Information supplied Block Start
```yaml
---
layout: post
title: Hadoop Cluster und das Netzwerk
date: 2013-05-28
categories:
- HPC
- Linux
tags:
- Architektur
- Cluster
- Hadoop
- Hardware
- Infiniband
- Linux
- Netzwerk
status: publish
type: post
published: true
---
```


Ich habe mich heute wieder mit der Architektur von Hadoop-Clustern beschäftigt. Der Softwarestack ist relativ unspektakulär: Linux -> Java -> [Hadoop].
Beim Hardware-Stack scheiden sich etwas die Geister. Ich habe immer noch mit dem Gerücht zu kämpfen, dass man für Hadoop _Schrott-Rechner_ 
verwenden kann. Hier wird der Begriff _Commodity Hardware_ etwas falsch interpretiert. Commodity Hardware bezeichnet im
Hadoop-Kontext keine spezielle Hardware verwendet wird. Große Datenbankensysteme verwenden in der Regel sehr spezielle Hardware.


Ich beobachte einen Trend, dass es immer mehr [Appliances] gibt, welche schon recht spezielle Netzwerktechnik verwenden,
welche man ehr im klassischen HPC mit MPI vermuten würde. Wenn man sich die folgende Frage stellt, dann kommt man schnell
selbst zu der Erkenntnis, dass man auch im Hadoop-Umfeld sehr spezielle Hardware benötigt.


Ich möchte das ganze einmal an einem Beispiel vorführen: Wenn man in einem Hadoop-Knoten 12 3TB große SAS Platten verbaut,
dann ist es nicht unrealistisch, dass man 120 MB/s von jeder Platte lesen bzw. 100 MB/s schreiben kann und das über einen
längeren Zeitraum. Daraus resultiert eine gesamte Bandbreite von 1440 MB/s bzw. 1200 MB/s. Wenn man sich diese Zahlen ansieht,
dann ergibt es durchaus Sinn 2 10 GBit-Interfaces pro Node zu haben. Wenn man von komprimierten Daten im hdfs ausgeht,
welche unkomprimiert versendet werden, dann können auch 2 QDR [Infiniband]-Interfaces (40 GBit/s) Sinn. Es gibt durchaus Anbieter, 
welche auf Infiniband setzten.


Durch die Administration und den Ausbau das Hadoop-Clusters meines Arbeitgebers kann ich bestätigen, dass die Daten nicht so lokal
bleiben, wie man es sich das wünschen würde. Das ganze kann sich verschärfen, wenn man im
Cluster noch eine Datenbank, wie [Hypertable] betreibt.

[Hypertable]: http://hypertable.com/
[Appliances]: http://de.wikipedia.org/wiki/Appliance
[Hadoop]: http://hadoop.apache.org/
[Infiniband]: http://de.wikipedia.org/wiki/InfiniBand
Information supplied Block End
Brief: Your answer should be the exact lines above from the one with "welche auf Infiniband setzten." through the one with "[Hadoop]: http://hadoop.apache.org/", both included, and nothing besides.

Written answer:
welche auf Infiniband setzten.


Durch die Administration und den Ausbau das Hadoop-Clusters meines Arbeitgebers kann ich bestätigen, dass die Daten nicht so lokal
bleiben, wie man es sich das wünschen würde. Das ganze kann sich verschärfen, wenn man im
Cluster noch eine Datenbank, wie [Hypertable] betreibt.

[Hypertable]: http://hypertable.com/
[Appliances]: http://de.wikipedia.org/wiki/Appliance
[Hadoop]: http://hadoop.apache.org/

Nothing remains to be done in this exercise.